The Lone Star Justice Alliance stands with young people to advocate for systems that treat them as children and give them an opportunity to thrive. We push for change through strategic litigation, appellate advocacy, amicus (friend of the court) briefs, policy reform, professional training and education, and strategic communications.
We challenge the laws and policies that send children to adult courts, and fight for systemic changes that enforce constitutional rights to due process and access to counsel. We fight for racial justice for children and their families.
Our JustSentencing work also ensures that laws, policies, and practices are informed by research, consistent with children’s developmental needs, and reflective of best practices for thriving youth.
Juvenile Sentencing Project
The U.S. Supreme Court, citing research in adolescent brain development and social science, has found that children are less culpable for their crimes and more amenable to rehabilitation than older adults.

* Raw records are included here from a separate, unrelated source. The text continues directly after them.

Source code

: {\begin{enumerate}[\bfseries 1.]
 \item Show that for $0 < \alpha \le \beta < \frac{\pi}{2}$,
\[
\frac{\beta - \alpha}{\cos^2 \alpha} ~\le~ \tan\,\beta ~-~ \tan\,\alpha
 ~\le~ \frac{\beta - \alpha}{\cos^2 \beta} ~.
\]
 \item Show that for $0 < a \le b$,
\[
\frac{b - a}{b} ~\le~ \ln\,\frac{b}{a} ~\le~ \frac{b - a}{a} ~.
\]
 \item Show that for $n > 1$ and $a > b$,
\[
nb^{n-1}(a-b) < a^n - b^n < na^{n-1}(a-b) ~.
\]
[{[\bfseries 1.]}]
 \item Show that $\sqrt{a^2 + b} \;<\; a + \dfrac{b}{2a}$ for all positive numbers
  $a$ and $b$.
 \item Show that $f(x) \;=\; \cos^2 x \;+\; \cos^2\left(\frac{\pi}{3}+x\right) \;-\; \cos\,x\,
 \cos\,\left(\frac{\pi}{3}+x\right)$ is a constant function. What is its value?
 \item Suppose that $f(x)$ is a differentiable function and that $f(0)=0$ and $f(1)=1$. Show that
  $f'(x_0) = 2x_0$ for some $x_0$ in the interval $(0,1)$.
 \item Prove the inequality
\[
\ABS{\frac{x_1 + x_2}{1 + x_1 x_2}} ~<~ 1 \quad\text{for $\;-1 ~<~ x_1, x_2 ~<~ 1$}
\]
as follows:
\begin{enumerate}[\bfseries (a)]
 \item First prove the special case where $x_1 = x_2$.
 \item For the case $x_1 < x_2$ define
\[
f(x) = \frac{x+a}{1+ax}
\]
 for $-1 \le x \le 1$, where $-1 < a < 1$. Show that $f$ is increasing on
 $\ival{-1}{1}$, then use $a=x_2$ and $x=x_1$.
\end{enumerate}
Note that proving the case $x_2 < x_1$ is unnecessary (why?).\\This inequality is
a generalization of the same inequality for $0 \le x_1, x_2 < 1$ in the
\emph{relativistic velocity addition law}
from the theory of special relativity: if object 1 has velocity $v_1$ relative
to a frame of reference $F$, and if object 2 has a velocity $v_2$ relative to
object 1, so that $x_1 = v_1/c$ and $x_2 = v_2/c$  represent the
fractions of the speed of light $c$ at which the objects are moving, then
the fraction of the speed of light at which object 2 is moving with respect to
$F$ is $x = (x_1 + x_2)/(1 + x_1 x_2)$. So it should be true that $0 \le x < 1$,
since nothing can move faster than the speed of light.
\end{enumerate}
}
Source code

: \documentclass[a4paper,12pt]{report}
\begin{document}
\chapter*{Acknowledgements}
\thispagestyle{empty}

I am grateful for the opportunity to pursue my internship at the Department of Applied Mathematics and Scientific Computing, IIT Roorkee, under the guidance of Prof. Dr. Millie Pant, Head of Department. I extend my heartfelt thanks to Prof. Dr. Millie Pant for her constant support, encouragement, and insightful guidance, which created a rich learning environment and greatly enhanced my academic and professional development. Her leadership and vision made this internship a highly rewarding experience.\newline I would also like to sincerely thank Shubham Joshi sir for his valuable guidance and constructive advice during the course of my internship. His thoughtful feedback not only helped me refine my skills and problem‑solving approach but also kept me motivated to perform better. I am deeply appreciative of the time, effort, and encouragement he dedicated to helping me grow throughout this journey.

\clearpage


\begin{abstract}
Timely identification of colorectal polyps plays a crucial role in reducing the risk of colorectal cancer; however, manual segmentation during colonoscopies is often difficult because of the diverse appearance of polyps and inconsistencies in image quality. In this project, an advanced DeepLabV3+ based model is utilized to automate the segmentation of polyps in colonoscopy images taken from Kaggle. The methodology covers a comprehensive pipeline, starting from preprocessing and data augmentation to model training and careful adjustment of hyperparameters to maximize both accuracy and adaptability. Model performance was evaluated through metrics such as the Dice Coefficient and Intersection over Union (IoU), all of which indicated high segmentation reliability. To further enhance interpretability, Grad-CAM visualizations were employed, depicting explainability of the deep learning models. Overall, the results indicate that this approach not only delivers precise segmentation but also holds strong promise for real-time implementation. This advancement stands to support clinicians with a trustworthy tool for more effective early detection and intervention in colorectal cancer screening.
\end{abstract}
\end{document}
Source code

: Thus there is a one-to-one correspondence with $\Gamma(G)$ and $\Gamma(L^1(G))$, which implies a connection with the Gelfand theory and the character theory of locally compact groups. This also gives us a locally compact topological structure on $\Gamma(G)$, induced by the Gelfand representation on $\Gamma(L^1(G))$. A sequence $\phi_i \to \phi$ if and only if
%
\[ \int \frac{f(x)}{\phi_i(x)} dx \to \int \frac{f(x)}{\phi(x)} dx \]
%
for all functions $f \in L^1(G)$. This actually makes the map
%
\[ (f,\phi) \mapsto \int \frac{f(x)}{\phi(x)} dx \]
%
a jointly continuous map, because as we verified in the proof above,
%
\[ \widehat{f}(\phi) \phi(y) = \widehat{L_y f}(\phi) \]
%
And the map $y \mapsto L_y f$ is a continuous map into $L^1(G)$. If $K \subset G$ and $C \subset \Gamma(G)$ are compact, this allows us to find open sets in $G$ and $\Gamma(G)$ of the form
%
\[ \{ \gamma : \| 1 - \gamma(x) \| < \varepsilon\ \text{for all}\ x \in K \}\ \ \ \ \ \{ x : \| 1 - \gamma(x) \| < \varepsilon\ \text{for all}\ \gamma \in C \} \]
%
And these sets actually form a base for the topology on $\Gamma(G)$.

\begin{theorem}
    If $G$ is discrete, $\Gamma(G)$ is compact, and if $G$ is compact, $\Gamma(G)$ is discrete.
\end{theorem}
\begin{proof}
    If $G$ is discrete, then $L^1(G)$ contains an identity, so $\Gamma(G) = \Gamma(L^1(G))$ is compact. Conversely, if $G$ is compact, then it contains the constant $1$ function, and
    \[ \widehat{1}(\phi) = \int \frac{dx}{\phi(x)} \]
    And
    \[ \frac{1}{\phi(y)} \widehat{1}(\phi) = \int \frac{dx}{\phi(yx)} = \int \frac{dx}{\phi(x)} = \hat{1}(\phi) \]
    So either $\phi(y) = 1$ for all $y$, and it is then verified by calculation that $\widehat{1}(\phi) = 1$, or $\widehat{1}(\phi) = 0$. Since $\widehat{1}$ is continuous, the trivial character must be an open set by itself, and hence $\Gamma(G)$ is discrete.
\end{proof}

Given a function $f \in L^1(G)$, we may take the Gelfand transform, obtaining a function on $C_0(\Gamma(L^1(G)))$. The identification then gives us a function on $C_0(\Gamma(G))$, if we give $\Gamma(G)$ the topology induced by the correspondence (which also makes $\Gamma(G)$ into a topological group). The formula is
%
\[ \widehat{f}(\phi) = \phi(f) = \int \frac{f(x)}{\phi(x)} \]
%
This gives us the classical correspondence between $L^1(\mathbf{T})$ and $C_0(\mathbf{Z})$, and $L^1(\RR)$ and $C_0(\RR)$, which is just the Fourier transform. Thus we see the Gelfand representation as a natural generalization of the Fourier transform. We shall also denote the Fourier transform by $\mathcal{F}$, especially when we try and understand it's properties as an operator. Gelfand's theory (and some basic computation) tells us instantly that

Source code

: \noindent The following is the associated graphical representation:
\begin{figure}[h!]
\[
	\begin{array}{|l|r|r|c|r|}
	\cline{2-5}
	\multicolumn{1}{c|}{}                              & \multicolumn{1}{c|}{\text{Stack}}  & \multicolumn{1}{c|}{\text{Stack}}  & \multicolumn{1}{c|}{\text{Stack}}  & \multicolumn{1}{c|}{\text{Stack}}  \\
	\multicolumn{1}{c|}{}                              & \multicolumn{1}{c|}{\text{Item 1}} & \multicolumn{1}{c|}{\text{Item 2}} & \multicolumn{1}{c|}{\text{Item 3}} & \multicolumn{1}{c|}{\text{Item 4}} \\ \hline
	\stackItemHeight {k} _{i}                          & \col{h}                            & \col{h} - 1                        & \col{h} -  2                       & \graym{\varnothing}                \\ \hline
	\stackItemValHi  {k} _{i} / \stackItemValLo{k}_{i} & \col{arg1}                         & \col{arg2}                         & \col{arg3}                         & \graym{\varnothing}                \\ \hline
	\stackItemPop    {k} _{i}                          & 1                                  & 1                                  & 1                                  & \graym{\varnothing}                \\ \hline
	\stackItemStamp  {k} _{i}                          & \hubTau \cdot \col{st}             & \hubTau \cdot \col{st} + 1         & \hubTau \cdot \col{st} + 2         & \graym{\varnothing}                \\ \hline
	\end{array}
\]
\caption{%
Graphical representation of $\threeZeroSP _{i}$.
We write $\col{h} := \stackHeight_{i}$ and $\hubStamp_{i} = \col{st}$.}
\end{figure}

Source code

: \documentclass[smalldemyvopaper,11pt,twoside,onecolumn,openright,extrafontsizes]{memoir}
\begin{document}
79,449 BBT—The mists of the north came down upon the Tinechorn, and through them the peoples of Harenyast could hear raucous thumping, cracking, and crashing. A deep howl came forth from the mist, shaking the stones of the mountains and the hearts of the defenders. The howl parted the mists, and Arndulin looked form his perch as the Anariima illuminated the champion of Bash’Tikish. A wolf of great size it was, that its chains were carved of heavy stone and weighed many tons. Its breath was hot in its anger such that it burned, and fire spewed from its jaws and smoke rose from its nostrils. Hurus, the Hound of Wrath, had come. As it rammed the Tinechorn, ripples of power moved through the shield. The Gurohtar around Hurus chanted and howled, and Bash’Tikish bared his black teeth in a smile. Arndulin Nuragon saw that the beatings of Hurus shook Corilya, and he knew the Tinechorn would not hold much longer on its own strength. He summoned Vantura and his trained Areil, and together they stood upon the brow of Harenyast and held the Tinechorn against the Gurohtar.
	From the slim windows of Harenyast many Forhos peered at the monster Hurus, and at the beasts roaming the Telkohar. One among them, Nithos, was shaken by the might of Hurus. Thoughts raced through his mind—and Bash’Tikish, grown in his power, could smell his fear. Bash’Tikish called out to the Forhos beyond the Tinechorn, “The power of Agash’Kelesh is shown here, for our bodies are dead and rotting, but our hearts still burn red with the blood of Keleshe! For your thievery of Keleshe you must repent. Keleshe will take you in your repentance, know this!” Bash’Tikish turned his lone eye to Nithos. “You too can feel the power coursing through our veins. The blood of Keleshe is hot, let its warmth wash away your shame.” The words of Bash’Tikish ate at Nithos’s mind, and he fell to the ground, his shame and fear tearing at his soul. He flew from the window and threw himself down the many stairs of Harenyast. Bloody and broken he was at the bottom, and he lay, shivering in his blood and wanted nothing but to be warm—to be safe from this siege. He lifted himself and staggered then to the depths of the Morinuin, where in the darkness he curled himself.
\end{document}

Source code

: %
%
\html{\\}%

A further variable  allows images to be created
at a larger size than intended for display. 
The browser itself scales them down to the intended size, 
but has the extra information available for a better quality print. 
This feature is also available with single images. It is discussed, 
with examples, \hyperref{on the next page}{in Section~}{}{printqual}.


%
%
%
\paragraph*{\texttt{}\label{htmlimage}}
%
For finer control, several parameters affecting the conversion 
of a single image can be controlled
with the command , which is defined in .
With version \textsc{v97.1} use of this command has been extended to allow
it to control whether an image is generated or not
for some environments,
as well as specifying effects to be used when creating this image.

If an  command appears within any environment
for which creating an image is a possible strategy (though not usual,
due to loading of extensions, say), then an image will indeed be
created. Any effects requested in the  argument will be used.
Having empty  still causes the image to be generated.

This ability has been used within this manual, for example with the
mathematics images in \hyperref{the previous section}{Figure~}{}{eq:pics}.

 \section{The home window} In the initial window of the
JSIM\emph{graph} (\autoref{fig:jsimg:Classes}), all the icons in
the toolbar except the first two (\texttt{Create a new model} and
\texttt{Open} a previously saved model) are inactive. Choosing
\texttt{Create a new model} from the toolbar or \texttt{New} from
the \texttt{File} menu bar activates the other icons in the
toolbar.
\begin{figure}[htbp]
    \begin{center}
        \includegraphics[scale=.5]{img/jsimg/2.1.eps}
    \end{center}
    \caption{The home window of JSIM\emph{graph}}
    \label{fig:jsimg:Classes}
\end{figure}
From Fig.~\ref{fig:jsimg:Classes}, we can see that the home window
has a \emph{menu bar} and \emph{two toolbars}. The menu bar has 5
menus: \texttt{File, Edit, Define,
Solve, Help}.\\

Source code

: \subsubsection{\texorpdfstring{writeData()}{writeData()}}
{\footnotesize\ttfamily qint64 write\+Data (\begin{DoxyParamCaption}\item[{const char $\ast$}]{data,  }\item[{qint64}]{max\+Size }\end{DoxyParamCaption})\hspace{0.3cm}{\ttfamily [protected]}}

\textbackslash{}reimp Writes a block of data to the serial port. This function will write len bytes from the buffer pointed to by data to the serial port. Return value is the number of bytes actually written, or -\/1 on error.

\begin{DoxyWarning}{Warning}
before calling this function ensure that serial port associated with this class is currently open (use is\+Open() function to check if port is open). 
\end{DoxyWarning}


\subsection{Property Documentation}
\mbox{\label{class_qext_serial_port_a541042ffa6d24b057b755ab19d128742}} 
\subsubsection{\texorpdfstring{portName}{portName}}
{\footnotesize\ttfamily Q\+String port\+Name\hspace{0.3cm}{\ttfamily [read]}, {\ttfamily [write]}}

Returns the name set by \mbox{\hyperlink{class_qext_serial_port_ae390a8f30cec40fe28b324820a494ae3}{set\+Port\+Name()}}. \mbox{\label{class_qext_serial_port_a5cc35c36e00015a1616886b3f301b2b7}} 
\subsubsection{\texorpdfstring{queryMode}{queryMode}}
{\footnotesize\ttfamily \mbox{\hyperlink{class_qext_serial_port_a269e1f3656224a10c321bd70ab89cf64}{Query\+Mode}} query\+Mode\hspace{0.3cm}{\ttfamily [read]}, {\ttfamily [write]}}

Our Juvenile Sentencing Project promotes the use of this developmental science throughout the juvenile legal system. The heart of the project’s work is on an individual case level, where we directly represent children who have been accused of crimes. We have a three-year focus on fighting the transfer of children from the juvenile to the adult system in pre-adjudication (before a court decision) and post-conviction cases challenging the sentences of those who are already in the adult system.
The Survivors’ Project brings hope to survivors of human trafficking, interpersonal violence and other abuse through clemency application assistance and pro bono legal assistance.
The Texas justice system currently incarcerates children and youth whose crimes were a direct result of, or incident to, human trafficking, intimate partner violence, and other abuse.
Too often, the justice system fails to see these children as survivors of crime in need of a trauma-informed response to their victimization, and instead prosecutes them for their own crimes and even the crimes of their abusers.
We work to obtain legal relief for survivors of human trafficking and domestic violence, whose crimes arose from their own victimization.
LSJA continually monitors policy and legislation and advocates for changes aligned with our mission.
From the Second Look Coalition to policies to end the incarceration of survivors whose crimes were a direct result of human trafficking and interpersonal violence, we work to support and implement policies and practices that drive true criminal legal system changes with outcomes that transform lives.
LSJA draws upon its experience in litigation, program management, and community engagement to support policies that bring developmentally appropriate responses to crime and create a more just system for achieving public safety.